Toch jammer, dat hij het ook niet aan z'n vader en moeder kon vertellen! Wat zou het nu fijn wezen, als hij er thuis de hele dag over spreken kon! Ja, vanavond in de keuken, dan kon hij het met Klaas Douma en Grietje en Dientje er over hebben en strakjes even met Ems - die zou het ook wel leuk vinden! - maar verder mocht hij er zijn mond over houden.
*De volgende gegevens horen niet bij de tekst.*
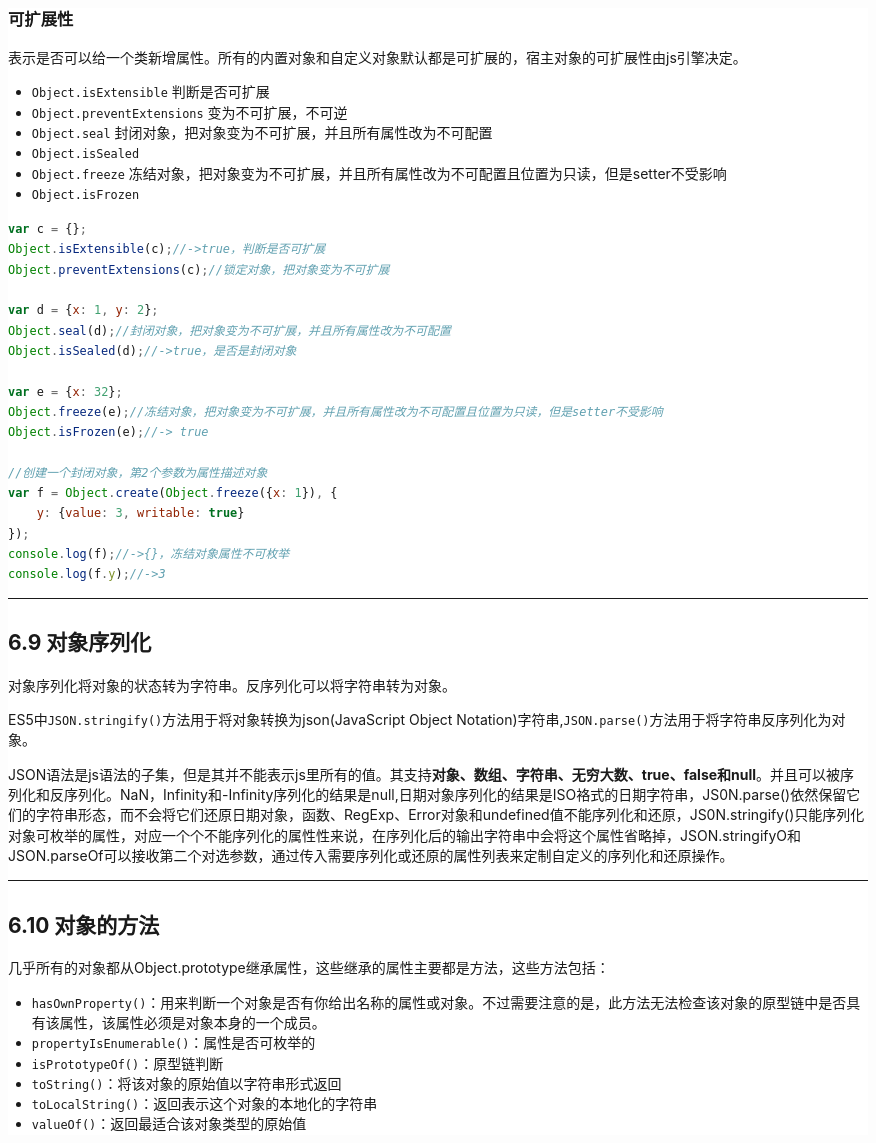 ### 可扩展性

表示是否可以给一个类新增属性。所有的内置对象和自定义对象默认都是可扩展的，宿主对象的可扩展性由js引擎决定。

- `Object.isExtensible` 判断是否可扩展
- `Object.preventExtensions` 变为不可扩展，不可逆
- `Object.seal` 封闭对象，把对象变为不可扩展，并且所有属性改为不可配置
- `Object.isSealed`
- `Object.freeze` 冻结对象，把对象变为不可扩展，并且所有属性改为不可配置且位置为只读，但是setter不受影响
- `Object.isFrozen`

```javascript
var c = {};
Object.isExtensible(c);//->true，判断是否可扩展
Object.preventExtensions(c);//锁定对象，把对象变为不可扩展

var d = {x: 1, y: 2};
Object.seal(d);//封闭对象，把对象变为不可扩展，并且所有属性改为不可配置
Object.isSealed(d);//->true，是否是封闭对象

var e = {x: 32};
Object.freeze(e);//冻结对象，把对象变为不可扩展，并且所有属性改为不可配置且位置为只读，但是setter不受影响
Object.isFrozen(e);//-> true

//创建一个封闭对象，第2个参数为属性描述对象
var f = Object.create(Object.freeze({x: 1}), {
    y: {value: 3, writable: true}
});
console.log(f);//->{}，冻结对象属性不可枚举
console.log(f.y);//->3
```

---
## 6.9 对象序列化

对象序列化将对象的状态转为字符串。反序列化可以将字符串转为对象。

ES5中`JSON.stringify()`方法用于将对象转换为json(JavaScript Object Notation)字符串,`JSON.parse()`方法用于将字符串反序列化为对象。

JSON语法是js语法的子集，但是其并不能表示js里所有的值。其支持**对象、数组、字符串、无穷大数、true、false和null**。并且可以被序列化和反序列化。NaN，Infinity和-Infinity序列化的结果是null,日期对象序列化的结果是ISO袼式的日期字符串，JS0N.parse()依然保留它们的字符串形态，而不会将它们还原日期对象，函数、RegExp、Error对象和undefined值不能序列化和还原，JS0N.stringify()只能序列化对象可枚举的属性，对应一个个不能序列化的属性性来说，在序列化后的输出字符串中会将这个属性省略掉，JSON.stringifyO和JSON.parseOf可以接收第二个对选参数，通过传入需要序列化或还原的属性列表来定制自定义的序列化和还原操作。


---
## 6.10 对象的方法

几乎所有的对象都从Object.prototype继承属性，这些继承的属性主要都是方法，这些方法包括：

- `hasOwnProperty()`：用来判断一个对象是否有你给出名称的属性或对象。不过需要注意的是，此方法无法检查该对象的原型链中是否具有该属性，该属性必须是对象本身的一个成员。
- `propertyIsEnumerable()`：属性是否可枚举的
- `isPrototypeOf()`：原型链判断
- `toString()`：将该对象的原始值以字符串形式返回
- `toLocalString()`：返回表示这个对象的本地化的字符串
- `valueOf()`：返回最适合该对象类型的原始值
Hè, wat lam toch, - dacht Eddy weer - dat m'n vader niets om voetballen geeft! Hoe was zo iets toch mogelijk! Als ze het thuis maar niet snappen van m'n schouder, want dan ben ik helemaal gepiept! Ik kan er natuurlijk niet om liegen! En als de Fluit en de Pompelmoes mij nou in 's hemelsnaam maar overmorgen geen vieren of vijven geven, want dan kan ik voor goed naar 't vijfde fluiten!
Och kom, vooruit, daar nou niet aan denken!
| |
| |
't Zal wel los lopen! Later misschien in het eerste! Het eerste!! Verdikkeme, verdikkeme!... en met een opgewekt, vrolijk gemoed verliet Eddy te midden van zijn oude makkers van het zevende, het achtste en het negende het veld, waar hij zijn eerste grote - en voor zijn verder voetballeven zo beslissend - succes als ‘linksbinnen’ had behaald.
Geen jongen van de eerste klasse twijfelde er nu meer aan, of Eddy Lomans zou mettertijd tegen H.V.V. en Hercules, tegen Sparta en U.V.V., naast Mannus en Jacques Pinke, naast Dolf Hovy en Ben Terhey, de kleuren van A.F.C, verdedigen en hooghouden.